WHAT IS BEING ASKED :: Using the records below, write out again exactly the lines that begin at the line containing "Korniłowicz's main research" and end at the line containing "Since 2014, he", and no other lines.

Plain-text document sources:
Segment Open
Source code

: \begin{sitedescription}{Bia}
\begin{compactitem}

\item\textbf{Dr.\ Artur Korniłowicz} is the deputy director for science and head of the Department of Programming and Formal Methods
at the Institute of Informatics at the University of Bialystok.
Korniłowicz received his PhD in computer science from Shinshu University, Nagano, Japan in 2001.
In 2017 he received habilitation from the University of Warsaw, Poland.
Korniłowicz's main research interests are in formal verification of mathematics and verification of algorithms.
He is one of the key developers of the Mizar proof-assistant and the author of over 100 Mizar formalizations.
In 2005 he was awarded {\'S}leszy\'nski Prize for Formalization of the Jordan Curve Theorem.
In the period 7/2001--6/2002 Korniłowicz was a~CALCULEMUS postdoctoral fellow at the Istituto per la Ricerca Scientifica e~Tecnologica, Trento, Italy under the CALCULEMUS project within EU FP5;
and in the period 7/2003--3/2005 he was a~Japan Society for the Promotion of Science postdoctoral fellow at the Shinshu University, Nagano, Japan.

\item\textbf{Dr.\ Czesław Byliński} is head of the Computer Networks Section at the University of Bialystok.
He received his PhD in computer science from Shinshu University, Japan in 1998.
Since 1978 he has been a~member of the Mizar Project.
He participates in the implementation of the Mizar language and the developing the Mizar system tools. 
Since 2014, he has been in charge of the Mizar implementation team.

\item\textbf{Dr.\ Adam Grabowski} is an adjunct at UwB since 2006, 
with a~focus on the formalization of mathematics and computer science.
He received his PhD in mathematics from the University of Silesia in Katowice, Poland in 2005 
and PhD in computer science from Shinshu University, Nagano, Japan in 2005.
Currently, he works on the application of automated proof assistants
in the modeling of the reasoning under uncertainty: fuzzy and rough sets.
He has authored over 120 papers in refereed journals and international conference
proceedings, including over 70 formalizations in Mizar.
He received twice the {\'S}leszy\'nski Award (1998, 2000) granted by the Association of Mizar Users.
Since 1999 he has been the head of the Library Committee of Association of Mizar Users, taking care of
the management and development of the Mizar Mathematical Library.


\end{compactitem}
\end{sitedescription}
Segment Closed
ANSWER TO THIS PROBLEM ::
Korniłowicz's main research interests are in formal verification of mathematics and verification of algorithms.
He is one of the key developers of the Mizar proof-assistant and the author of over 100 Mizar formalizations.
In 2005 he was awarded {\'S}leszy\'nski Prize for Formalization of the Jordan Curve Theorem.
In the period 7/2001--6/2002 Korniłowicz was a~CALCULEMUS postdoctoral fellow at the Istituto per la Ricerca Scientifica e~Tecnologica, Trento, Italy under the CALCULEMUS project within EU FP5;
and in the period 7/2003--3/2005 he was a~Japan Society for the Promotion of Science postdoctoral fellow at the Shinshu University, Nagano, Japan.

\item\textbf{Dr.\ Czesław Byliński} is head of the Computer Networks Section at the University of Bialystok.
He received his PhD in computer science from Shinshu University, Japan in 1998.
Since 1978 he has been a~member of the Mizar Project.
He participates in the implementation of the Mizar language and the developing the Mizar system tools. 
Since 2014, he has been in charge of the Mizar implementation team.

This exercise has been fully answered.